*Action item*. Below are some records. How many of their lines contain the string "Requests"? Give the number only.
━━ Exercise input
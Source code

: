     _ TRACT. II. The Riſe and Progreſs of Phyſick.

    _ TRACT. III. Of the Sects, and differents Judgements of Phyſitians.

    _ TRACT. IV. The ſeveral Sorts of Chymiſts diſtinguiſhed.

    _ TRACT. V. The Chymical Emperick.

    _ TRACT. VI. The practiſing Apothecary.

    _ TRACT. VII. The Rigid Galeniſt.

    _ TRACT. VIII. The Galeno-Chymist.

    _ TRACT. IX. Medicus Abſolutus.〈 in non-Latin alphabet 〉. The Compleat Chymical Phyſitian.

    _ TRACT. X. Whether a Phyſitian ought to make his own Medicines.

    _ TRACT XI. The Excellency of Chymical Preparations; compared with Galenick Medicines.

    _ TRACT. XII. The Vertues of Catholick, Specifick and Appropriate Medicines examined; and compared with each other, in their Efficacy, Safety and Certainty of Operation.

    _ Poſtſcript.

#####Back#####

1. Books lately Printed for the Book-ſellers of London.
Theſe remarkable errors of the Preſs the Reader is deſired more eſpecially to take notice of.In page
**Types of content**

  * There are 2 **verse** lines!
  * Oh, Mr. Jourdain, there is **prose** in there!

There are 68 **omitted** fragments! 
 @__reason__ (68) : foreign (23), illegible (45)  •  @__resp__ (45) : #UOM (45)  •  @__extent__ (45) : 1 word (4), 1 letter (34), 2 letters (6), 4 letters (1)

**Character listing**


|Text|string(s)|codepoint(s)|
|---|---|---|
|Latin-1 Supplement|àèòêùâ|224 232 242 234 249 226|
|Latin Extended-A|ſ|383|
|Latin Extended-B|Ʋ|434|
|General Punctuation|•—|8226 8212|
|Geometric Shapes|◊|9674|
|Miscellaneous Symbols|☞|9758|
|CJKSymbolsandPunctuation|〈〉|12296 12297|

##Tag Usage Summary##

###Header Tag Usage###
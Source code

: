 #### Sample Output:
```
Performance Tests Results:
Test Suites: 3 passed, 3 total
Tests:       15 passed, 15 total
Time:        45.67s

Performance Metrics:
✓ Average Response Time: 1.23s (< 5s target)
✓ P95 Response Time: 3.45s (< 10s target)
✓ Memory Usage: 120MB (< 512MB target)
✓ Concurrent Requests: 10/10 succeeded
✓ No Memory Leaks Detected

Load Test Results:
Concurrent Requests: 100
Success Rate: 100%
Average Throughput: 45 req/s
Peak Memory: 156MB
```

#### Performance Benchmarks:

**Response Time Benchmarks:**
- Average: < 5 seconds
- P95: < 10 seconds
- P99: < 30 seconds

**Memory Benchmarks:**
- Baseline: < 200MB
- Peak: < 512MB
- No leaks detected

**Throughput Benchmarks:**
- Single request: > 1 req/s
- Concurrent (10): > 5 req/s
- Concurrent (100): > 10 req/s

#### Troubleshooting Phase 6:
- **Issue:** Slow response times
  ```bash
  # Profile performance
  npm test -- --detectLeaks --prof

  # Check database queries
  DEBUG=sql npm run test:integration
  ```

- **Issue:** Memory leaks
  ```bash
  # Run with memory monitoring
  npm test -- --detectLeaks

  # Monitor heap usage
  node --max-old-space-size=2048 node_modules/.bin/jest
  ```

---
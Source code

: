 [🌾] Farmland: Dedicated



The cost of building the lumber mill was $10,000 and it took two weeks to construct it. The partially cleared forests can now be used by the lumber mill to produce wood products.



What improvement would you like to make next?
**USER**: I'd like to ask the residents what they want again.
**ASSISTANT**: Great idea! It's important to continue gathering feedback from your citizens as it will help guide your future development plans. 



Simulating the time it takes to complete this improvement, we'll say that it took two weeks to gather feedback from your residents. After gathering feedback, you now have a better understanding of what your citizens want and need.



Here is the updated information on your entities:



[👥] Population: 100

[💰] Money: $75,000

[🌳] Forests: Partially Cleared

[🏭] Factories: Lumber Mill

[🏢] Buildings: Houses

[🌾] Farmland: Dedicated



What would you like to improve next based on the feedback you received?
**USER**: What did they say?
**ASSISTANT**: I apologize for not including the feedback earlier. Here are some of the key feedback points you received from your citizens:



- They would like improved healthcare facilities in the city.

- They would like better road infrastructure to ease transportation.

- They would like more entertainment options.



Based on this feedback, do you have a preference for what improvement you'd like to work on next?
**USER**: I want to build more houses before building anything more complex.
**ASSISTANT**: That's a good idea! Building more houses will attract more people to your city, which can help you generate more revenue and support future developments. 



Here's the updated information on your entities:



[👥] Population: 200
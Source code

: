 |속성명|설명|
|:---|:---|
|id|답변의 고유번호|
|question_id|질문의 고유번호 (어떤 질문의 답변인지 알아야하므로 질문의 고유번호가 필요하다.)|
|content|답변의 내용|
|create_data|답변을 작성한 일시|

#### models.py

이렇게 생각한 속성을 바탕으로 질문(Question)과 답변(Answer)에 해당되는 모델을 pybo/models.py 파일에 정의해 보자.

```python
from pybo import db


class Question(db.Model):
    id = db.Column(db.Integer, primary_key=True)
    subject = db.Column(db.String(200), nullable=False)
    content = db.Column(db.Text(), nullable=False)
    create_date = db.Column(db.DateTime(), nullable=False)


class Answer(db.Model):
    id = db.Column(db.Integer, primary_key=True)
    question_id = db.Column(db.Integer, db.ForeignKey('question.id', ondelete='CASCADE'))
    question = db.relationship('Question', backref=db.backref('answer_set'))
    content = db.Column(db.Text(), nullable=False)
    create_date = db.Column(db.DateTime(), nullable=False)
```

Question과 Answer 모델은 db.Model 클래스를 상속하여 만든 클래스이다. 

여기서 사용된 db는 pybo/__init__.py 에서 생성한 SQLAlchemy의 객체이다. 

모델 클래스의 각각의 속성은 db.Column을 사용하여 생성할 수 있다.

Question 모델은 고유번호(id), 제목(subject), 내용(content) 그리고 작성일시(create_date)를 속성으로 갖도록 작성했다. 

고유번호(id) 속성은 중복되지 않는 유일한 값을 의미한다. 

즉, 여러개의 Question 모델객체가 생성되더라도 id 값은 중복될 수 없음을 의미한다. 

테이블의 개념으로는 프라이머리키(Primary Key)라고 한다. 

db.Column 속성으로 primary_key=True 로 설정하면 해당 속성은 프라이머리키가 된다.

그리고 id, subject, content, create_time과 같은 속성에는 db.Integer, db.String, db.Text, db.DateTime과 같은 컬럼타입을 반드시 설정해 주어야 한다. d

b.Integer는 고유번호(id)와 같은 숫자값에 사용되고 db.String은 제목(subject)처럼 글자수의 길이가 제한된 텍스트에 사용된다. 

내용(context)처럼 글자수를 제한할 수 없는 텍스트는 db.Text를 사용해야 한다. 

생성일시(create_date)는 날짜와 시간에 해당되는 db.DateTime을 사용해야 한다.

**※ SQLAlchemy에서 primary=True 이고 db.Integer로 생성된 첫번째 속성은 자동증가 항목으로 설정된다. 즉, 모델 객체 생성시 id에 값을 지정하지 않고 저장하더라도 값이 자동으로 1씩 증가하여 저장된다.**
━━━━
*Written reply*. 2